» **Try it**:
Word for word, copy out the records given below.

-- Data to examine follows --

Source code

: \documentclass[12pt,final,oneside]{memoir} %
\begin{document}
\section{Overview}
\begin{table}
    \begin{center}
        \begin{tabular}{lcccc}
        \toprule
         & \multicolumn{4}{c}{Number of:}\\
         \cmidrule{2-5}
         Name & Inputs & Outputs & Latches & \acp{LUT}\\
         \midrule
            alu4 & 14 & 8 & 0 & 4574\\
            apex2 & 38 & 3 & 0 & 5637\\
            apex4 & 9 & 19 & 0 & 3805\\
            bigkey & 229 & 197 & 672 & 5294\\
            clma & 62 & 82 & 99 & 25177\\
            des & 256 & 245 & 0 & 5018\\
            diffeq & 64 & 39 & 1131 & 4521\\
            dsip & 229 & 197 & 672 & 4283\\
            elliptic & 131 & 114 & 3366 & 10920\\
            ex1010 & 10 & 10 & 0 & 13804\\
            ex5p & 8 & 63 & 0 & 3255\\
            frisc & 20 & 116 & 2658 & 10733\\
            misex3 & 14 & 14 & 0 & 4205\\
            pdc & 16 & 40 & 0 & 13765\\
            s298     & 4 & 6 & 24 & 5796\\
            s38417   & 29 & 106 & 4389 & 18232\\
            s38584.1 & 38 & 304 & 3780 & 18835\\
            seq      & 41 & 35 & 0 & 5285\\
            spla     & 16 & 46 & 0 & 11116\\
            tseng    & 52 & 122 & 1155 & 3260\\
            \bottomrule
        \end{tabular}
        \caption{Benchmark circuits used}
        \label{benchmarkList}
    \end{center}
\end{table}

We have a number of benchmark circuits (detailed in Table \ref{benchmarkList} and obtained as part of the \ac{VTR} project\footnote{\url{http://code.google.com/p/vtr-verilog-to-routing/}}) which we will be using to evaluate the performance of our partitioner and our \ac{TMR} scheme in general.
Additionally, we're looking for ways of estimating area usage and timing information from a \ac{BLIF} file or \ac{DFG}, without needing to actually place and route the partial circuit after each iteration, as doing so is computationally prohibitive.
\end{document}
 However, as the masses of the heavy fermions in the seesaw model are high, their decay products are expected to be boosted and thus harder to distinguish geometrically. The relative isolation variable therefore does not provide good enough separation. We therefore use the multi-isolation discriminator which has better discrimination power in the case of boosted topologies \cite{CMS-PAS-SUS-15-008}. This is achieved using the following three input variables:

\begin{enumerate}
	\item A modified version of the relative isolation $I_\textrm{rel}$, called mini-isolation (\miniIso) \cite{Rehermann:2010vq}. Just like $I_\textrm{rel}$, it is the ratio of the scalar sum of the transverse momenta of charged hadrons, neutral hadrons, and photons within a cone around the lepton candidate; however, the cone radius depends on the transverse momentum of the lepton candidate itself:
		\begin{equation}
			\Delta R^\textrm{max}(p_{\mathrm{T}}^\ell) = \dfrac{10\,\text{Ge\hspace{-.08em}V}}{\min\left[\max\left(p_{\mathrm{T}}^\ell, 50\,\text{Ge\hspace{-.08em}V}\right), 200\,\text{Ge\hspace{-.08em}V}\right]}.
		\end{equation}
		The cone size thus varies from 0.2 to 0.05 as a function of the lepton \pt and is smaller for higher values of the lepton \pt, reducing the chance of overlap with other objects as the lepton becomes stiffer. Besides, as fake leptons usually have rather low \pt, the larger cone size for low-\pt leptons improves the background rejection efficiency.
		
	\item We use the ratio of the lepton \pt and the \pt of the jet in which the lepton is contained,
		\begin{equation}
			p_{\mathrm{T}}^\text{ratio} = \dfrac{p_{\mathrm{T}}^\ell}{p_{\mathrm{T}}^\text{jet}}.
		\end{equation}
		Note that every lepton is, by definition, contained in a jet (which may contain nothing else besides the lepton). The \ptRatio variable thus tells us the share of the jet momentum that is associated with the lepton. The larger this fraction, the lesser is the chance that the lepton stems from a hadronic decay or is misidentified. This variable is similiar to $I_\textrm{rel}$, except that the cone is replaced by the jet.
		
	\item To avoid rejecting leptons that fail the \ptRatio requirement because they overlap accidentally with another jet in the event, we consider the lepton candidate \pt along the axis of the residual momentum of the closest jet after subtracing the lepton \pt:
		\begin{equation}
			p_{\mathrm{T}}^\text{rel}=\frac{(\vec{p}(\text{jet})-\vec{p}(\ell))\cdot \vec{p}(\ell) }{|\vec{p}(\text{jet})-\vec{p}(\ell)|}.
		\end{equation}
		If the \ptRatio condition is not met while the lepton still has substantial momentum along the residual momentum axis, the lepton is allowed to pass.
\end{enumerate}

-- Data to examine concluded --

» **Exercise answer**:
Source code

: \documentclass[12pt,final,oneside]{memoir} %
\begin{document}
\section{Overview}
\begin{table}
    \begin{center}
        \begin{tabular}{lcccc}
        \toprule
         & \multicolumn{4}{c}{Number of:}\\
         \cmidrule{2-5}
         Name & Inputs & Outputs & Latches & \acp{LUT}\\
         \midrule
            alu4 & 14 & 8 & 0 & 4574\\
            apex2 & 38 & 3 & 0 & 5637\\
            apex4 & 9 & 19 & 0 & 3805\\
            bigkey & 229 & 197 & 672 & 5294\\
            clma & 62 & 82 & 99 & 25177\\
            des & 256 & 245 & 0 & 5018\\
            diffeq & 64 & 39 & 1131 & 4521\\
            dsip & 229 & 197 & 672 & 4283\\
            elliptic & 131 & 114 & 3366 & 10920\\
            ex1010 & 10 & 10 & 0 & 13804\\
            ex5p & 8 & 63 & 0 & 3255\\
            frisc & 20 & 116 & 2658 & 10733\\
            misex3 & 14 & 14 & 0 & 4205\\
            pdc & 16 & 40 & 0 & 13765\\
            s298     & 4 & 6 & 24 & 5796\\
            s38417   & 29 & 106 & 4389 & 18232\\
            s38584.1 & 38 & 304 & 3780 & 18835\\
            seq      & 41 & 35 & 0 & 5285\\
            spla     & 16 & 46 & 0 & 11116\\
            tseng    & 52 & 122 & 1155 & 3260\\
            \bottomrule
        \end{tabular}
        \caption{Benchmark circuits used}
        \label{benchmarkList}
    \end{center}
\end{table}

We have a number of benchmark circuits (detailed in Table \ref{benchmarkList} and obtained as part of the \ac{VTR} project\footnote{\url{http://code.google.com/p/vtr-verilog-to-routing/}}) which we will be using to evaluate the performance of our partitioner and our \ac{TMR} scheme in general.
Additionally, we're looking for ways of estimating area usage and timing information from a \ac{BLIF} file or \ac{DFG}, without needing to actually place and route the partial circuit after each iteration, as doing so is computationally prohibitive.
\end{document}
 However, as the masses of the heavy fermions in the seesaw model are high, their decay products are expected to be boosted and thus harder to distinguish geometrically. The relative isolation variable therefore does not provide good enough separation. We therefore use the multi-isolation discriminator which has better discrimination power in the case of boosted topologies \cite{CMS-PAS-SUS-15-008}. This is achieved using the following three input variables:

\begin{enumerate}
	\item A modified version of the relative isolation $I_\textrm{rel}$, called mini-isolation (\miniIso) \cite{Rehermann:2010vq}. Just like $I_\textrm{rel}$, it is the ratio of the scalar sum of the transverse momenta of charged hadrons, neutral hadrons, and photons within a cone around the lepton candidate; however, the cone radius depends on the transverse momentum of the lepton candidate itself:
		\begin{equation}
			\Delta R^\textrm{max}(p_{\mathrm{T}}^\ell) = \dfrac{10\,\text{Ge\hspace{-.08em}V}}{\min\left[\max\left(p_{\mathrm{T}}^\ell, 50\,\text{Ge\hspace{-.08em}V}\right), 200\,\text{Ge\hspace{-.08em}V}\right]}.
		\end{equation}
		The cone size thus varies from 0.2 to 0.05 as a function of the lepton \pt and is smaller for higher values of the lepton \pt, reducing the chance of overlap with other objects as the lepton becomes stiffer. Besides, as fake leptons usually have rather low \pt, the larger cone size for low-\pt leptons improves the background rejection efficiency.
		
	\item We use the ratio of the lepton \pt and the \pt of the jet in which the lepton is contained,
		\begin{equation}
			p_{\mathrm{T}}^\text{ratio} = \dfrac{p_{\mathrm{T}}^\ell}{p_{\mathrm{T}}^\text{jet}}.
		\end{equation}
		Note that every lepton is, by definition, contained in a jet (which may contain nothing else besides the lepton). The \ptRatio variable thus tells us the share of the jet momentum that is associated with the lepton. The larger this fraction, the lesser is the chance that the lepton stems from a hadronic decay or is misidentified. This variable is similiar to $I_\textrm{rel}$, except that the cone is replaced by the jet.
		
	\item To avoid rejecting leptons that fail the \ptRatio requirement because they overlap accidentally with another jet in the event, we consider the lepton candidate \pt along the axis of the residual momentum of the closest jet after subtracing the lepton \pt:
		\begin{equation}
			p_{\mathrm{T}}^\text{rel}=\frac{(\vec{p}(\text{jet})-\vec{p}(\ell))\cdot \vec{p}(\ell) }{|\vec{p}(\text{jet})-\vec{p}(\ell)|}.
		\end{equation}
		If the \ptRatio condition is not met while the lepton still has substantial momentum along the residual momentum axis, the lepton is allowed to pass.
\end{enumerate}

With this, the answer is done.